For many years rediCASE has been used by health and community based service providers for ongoing community and day-based programs, and, in recent years, by residential treatment providers.

While there are many commonalities to the way client case information is recorded and reported there are some unique requirements for each type of service provider.

One of the biggest of these being that community and day-based programs are typically fully government funded, where as residential treat providers often have little choice but to charge some fee to cover additional costs of such programs, i.e. accommodation and food.

> rediCASE now enables users to manage finance transactions for client payments

Residential providers also have to manage allocation of bed availability and waitlists. While waitlist is a requirement of other providers, it is a crucial need for residential facilities, many of which often have wait lists up to 2 years long. This is a desperate situation for those people waiting.
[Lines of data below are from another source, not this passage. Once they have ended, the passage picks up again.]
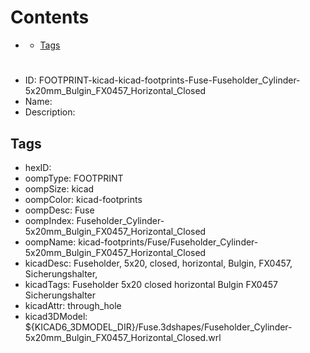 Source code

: 



Contents
========

* [](#)
	* [Tags](#tags)

# 

- ID: FOOTPRINT-kicad-kicad-footprints-Fuse-Fuseholder_Cylinder-5x20mm_Bulgin_FX0457_Horizontal_Closed
- Name: 
- Description: 

## Tags

- hexID: 
- oompType: FOOTPRINT
- oompSize: kicad
- oompColor: kicad-footprints
- oompDesc: Fuse
- oompIndex: Fuseholder_Cylinder-5x20mm_Bulgin_FX0457_Horizontal_Closed
- oompName: kicad-footprints/Fuse/Fuseholder_Cylinder-5x20mm_Bulgin_FX0457_Horizontal_Closed
- kicadDesc: Fuseholder, 5x20, closed, horizontal, Bulgin, FX0457, Sicherungshalter,
- kicadTags: Fuseholder 5x20 closed horizontal Bulgin FX0457 Sicherungshalter
- kicadAttr: through_hole
- kicad3DModel: ${KICAD6_3DMODEL_DIR}/Fuse.3dshapes/Fuseholder_Cylinder-5x20mm_Bulgin_FX0457_Horizontal_Closed.wrl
In light of this, it is key that there are no duplicate bookings in the system, no double booking of a bed that could go to some other needy persons.

-> rediCASE now enables users to manage bed allocations. Plus, the program has been developed to reduce the likelihood of duplicate wait list records.
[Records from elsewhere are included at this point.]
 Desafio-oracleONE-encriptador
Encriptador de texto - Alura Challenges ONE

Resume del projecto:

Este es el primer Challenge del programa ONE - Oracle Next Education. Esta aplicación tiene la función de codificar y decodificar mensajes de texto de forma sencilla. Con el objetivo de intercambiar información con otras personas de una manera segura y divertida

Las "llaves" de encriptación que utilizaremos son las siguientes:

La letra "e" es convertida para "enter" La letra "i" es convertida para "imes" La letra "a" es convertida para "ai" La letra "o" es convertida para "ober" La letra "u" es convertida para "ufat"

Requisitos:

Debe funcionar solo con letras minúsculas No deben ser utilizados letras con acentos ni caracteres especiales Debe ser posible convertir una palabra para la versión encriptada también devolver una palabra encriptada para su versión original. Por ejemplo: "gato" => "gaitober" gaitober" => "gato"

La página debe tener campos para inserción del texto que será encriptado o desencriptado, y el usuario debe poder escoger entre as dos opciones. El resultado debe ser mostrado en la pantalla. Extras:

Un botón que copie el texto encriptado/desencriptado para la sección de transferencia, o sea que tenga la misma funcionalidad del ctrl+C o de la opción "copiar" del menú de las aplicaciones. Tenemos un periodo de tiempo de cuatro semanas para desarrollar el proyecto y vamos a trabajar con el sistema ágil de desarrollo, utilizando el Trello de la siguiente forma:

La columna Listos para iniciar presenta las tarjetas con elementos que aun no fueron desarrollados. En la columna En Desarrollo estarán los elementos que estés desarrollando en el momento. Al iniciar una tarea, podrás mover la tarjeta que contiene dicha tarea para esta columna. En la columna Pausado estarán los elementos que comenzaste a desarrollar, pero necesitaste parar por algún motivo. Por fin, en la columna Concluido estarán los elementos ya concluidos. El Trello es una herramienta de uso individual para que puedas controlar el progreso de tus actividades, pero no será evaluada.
For treatment providers using rediCASE they gain these benefits as well as all the other benefits that come with managing client records, tracking treatment plans, and reporting outcomes, funding and data metrics, said Mali Sengupta, rediCASE Product Manager.

First introduced into Australia around 40 years ago, residential programs are proving hugely successful.
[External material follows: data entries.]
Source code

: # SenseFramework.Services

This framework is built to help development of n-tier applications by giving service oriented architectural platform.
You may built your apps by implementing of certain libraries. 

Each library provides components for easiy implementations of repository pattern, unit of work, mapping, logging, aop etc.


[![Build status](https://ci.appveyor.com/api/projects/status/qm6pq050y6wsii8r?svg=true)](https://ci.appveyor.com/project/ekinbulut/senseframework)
ONE80TC’s Residential Program based in the Blue Mountains outside of Sydney helps young men to break the cycle of life controlling drug and alcohol addictions and to rebuild their lives with a positive attitude, responsibility and trust.

In June 2012, Dr Danuta Chessor, Lecturer at University of Western Sydney, conducted an independent evaluation of ONE80TC Residential Program focused on examining the treatment outcomes across 4 key areas.

Her findings: “This program is clearly successful.” Further, “This program deserves to be appropriately financed and supported so that more men in need can a find a path to recovery and wellness. Finances need to be gained externally … as a matter of urgency”.

“Redbourne hopes that by providing software to under pin treatment, reporting and need identification, such as wait lists times and bed availability at residential treatment facilities, will pave the way for greater funding of such important programs,” Mali said.